EXERCISE OBJECTIVE:
Scan the listing below and copy each line holding the word "from".

»»

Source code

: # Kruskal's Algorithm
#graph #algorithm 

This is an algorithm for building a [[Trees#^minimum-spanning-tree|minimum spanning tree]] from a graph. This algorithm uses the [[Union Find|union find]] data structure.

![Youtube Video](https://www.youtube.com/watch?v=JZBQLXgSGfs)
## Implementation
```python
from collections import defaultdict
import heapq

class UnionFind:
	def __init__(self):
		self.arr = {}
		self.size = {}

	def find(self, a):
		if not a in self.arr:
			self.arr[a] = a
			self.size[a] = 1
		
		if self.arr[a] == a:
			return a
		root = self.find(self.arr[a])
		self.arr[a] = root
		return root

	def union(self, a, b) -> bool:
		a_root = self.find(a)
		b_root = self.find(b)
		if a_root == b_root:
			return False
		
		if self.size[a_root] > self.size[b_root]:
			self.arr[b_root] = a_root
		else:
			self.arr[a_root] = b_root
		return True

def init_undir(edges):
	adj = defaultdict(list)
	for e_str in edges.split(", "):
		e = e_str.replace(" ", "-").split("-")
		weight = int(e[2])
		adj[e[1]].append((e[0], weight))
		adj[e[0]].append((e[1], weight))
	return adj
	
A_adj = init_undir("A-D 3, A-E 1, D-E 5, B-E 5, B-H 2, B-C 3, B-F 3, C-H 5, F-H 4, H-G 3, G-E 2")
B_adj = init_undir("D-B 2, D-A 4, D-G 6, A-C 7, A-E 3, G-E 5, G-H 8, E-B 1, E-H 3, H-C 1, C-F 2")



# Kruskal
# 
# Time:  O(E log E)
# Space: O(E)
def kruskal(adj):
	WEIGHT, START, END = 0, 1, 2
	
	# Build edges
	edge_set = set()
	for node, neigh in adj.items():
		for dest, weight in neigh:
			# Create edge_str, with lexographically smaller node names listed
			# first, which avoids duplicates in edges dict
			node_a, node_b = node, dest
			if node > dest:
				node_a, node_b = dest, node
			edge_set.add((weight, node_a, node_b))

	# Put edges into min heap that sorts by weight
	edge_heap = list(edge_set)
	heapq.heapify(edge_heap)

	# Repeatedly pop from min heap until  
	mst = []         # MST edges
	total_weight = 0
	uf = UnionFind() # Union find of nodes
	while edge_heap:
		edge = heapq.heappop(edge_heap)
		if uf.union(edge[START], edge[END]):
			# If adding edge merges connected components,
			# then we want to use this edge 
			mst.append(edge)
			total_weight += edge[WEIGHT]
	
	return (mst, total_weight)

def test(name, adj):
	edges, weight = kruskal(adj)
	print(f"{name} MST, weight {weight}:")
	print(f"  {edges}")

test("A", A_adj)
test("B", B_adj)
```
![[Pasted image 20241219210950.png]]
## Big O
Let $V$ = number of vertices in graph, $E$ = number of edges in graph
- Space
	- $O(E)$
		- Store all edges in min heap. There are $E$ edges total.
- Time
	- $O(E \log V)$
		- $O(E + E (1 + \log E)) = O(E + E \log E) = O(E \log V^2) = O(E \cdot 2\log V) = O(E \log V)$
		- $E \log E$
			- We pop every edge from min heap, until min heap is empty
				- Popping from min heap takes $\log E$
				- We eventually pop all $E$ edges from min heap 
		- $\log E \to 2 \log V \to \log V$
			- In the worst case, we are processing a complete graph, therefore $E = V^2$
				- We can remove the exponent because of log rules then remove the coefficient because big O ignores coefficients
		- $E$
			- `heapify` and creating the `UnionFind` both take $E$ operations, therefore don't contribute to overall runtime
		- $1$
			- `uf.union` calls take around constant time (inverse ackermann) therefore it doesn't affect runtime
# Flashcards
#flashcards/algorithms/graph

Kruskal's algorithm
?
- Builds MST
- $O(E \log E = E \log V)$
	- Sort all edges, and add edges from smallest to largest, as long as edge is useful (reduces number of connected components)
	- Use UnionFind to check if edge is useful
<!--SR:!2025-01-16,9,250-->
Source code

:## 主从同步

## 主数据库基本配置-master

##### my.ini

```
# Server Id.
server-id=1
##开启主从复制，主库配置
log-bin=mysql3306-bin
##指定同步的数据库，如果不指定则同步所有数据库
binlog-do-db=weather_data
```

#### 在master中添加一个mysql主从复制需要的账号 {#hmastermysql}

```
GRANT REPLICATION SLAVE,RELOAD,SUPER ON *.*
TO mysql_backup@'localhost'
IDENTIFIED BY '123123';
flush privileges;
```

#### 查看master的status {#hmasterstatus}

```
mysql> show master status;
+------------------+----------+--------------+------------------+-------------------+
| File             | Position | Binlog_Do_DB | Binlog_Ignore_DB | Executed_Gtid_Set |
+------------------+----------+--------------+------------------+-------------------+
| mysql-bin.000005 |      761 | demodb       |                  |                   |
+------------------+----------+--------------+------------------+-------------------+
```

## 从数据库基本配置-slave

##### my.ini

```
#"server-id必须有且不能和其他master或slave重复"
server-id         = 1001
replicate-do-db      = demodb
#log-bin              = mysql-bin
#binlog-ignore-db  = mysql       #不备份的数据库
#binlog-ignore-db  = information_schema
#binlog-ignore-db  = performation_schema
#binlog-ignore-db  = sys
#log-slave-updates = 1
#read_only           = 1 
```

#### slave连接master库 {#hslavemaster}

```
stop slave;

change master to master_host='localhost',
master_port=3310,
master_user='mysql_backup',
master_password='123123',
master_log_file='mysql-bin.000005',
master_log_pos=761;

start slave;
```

««

RESPONSE TO THE EXERCISE:
This is an algorithm for building a [[Trees#^minimum-spanning-tree|minimum spanning tree]] from a graph. This algorithm uses the [[Union Find|union find]] data structure.
from collections import defaultdict
	# Repeatedly pop from min heap until  
			- We pop every edge from min heap, until min heap is empty
				- Popping from min heap takes $\log E$
				- We eventually pop all $E$ edges from min heap 
	- Sort all edges, and add edges from smallest to largest, as long as edge is useful (reduces number of connected components)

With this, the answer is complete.